Entries taken from a collection:
__________________________________________________
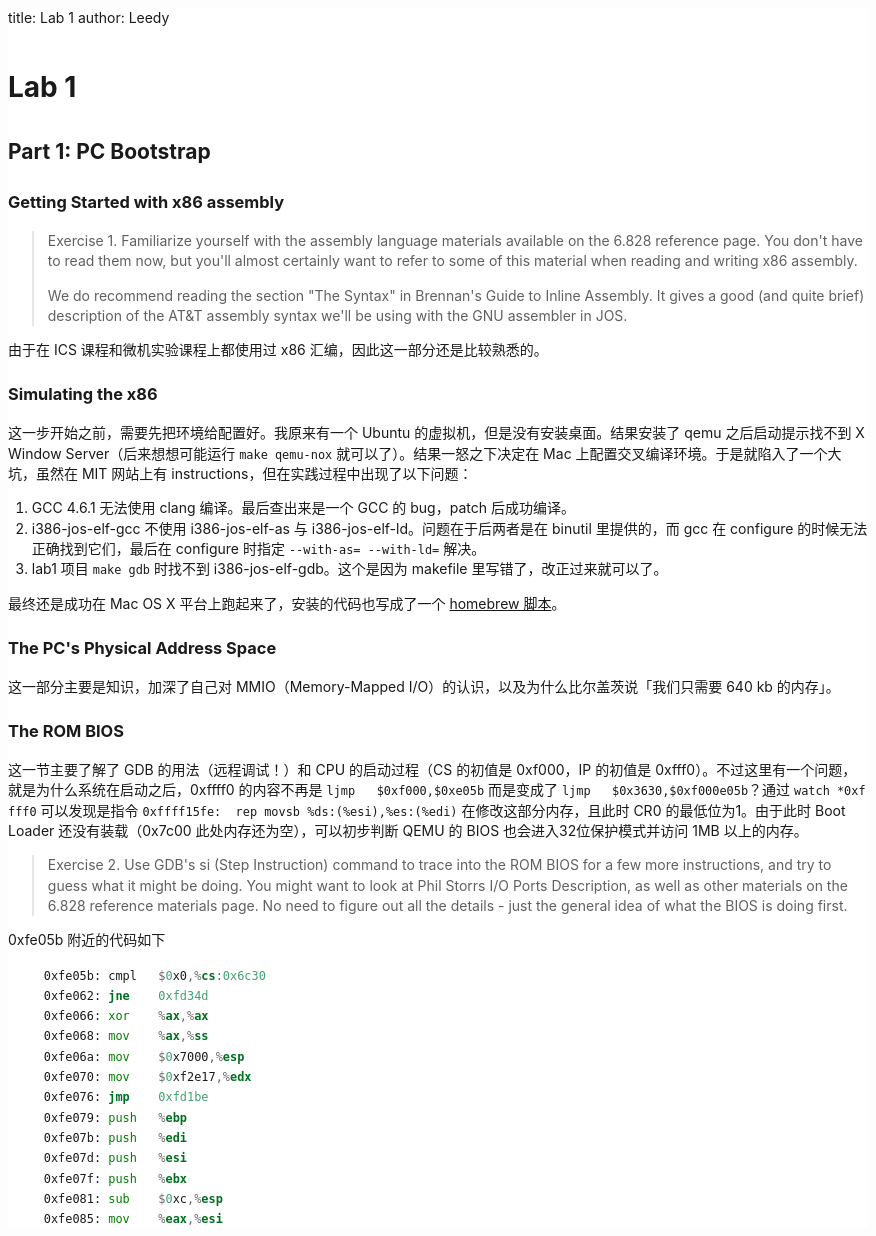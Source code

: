 title: Lab 1
author: Leedy

# Lab 1

## Part 1: PC Bootstrap

### Getting Started with x86 assembly

> Exercise 1. Familiarize yourself with the assembly language materials 
> available on the 6.828 reference page. You don't have to read them now, but 
> you'll almost certainly want to refer to some of this material when reading 
> and writing x86 assembly.
> 
> We do recommend reading the section "The Syntax" in Brennan's Guide to 
> Inline Assembly. It gives a good (and quite brief) description of the AT&T 
> assembly syntax we'll be using with the GNU assembler in JOS.

由于在 ICS 课程和微机实验课程上都使用过 x86 汇编，因此这一部分还是比较熟悉的。

### Simulating the x86

这一步开始之前，需要先把环境给配置好。我原来有一个 Ubuntu 的虚拟机，但是没有安装桌面。结果安装了 qemu 之后启动提示找不到 X Window Server（后来想想可能运行 `make qemu-nox` 就可以了）。结果一怒之下决定在 Mac 上配置交叉编译环境。于是就陷入了一个大坑，虽然在 MIT 网站上有 instructions，但在实践过程中出现了以下问题：

1. GCC 4.6.1 无法使用 clang 编译。最后查出来是一个 GCC 的 bug，patch 后成功编译。
2. i386-jos-elf-gcc 不使用 i386-jos-elf-as 与 i386-jos-elf-ld。问题在于后两者是在 binutil 里提供的，而 gcc 在 configure 的时候无法正确找到它们，最后在 configure 时指定 `--with-as= --with-ld=` 解决。
3. lab1 项目 `make gdb` 时找不到 i386-jos-elf-gdb。这个是因为 makefile 里写错了，改正过来就可以了。

最终还是成功在 Mac OS X 平台上跑起来了，安装的代码也写成了一个 [homebrew 脚本](https://github.com/liudangyi/homebrew-i386-jos-elf-gcc)。

### The PC's Physical Address Space

这一部分主要是知识，加深了自己对 MMIO（Memory-Mapped I/O）的认识，以及为什么比尔盖茨说「我们只需要 640 kb 的内存」。

### The ROM BIOS

这一节主要了解了 GDB 的用法（远程调试！）和 CPU 的启动过程（CS 的初值是 0xf000，IP 的初值是 0xfff0）。不过这里有一个问题，就是为什么系统在启动之后，0xffff0 的内容不再是 `ljmp   $0xf000,$0xe05b` 而是变成了 `ljmp   $0x3630,$0xf000e05b`？通过 `watch *0xffff0` 可以发现是指令 `0xffff15fe:  rep movsb %ds:(%esi),%es:(%edi)` 在修改这部分内存，且此时 CR0 的最低位为1。由于此时 Boot Loader 还没有装载（0x7c00 此处内存还为空），可以初步判断 QEMU 的 BIOS 也会进入32位保护模式并访问 1MB 以上的内存。

> Exercise 2. Use GDB's si (Step Instruction) command to trace into the ROM BIOS for a few more instructions, and try to guess what it might be doing. You might want to look at Phil Storrs I/O Ports Description, as well as other materials on the 6.828 reference materials page. No need to figure out all the details - just the general idea of what the BIOS is doing first.

0xfe05b 附近的代码如下

```asm
	 0xfe05b: cmpl   $0x0,%cs:0x6c30
	 0xfe062: jne    0xfd34d
	 0xfe066: xor    %ax,%ax
	 0xfe068: mov    %ax,%ss
	 0xfe06a: mov    $0x7000,%esp
	 0xfe070: mov    $0xf2e17,%edx
	 0xfe076: jmp    0xfd1be
	 0xfe079: push   %ebp
	 0xfe07b: push   %edi
	 0xfe07d: push   %esi
	 0xfe07f: push   %ebx
	 0xfe081: sub    $0xc,%esp
	 0xfe085: mov    %eax,%esi
```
__________________________________________________
Starting at the line above that contains "### Getting Started with x86 assembly", repeat each line exactly up to and including the line that contains "### Simulating the x86", and stop there.

(Answer for this exercise)
### Getting Started with x86 assembly

> Exercise 1. Familiarize yourself with the assembly language materials 
> available on the 6.828 reference page. You don't have to read them now, but 
> you'll almost certainly want to refer to some of this material when reading 
> and writing x86 assembly.
> 
> We do recommend reading the section "The Syntax" in Brennan's Guide to 
> Inline Assembly. It gives a good (and quite brief) description of the AT&T 
> assembly syntax we'll be using with the GNU assembler in JOS.

由于在 ICS 课程和微机实验课程上都使用过 x86 汇编，因此这一部分还是比较熟悉的。

### Simulating the x86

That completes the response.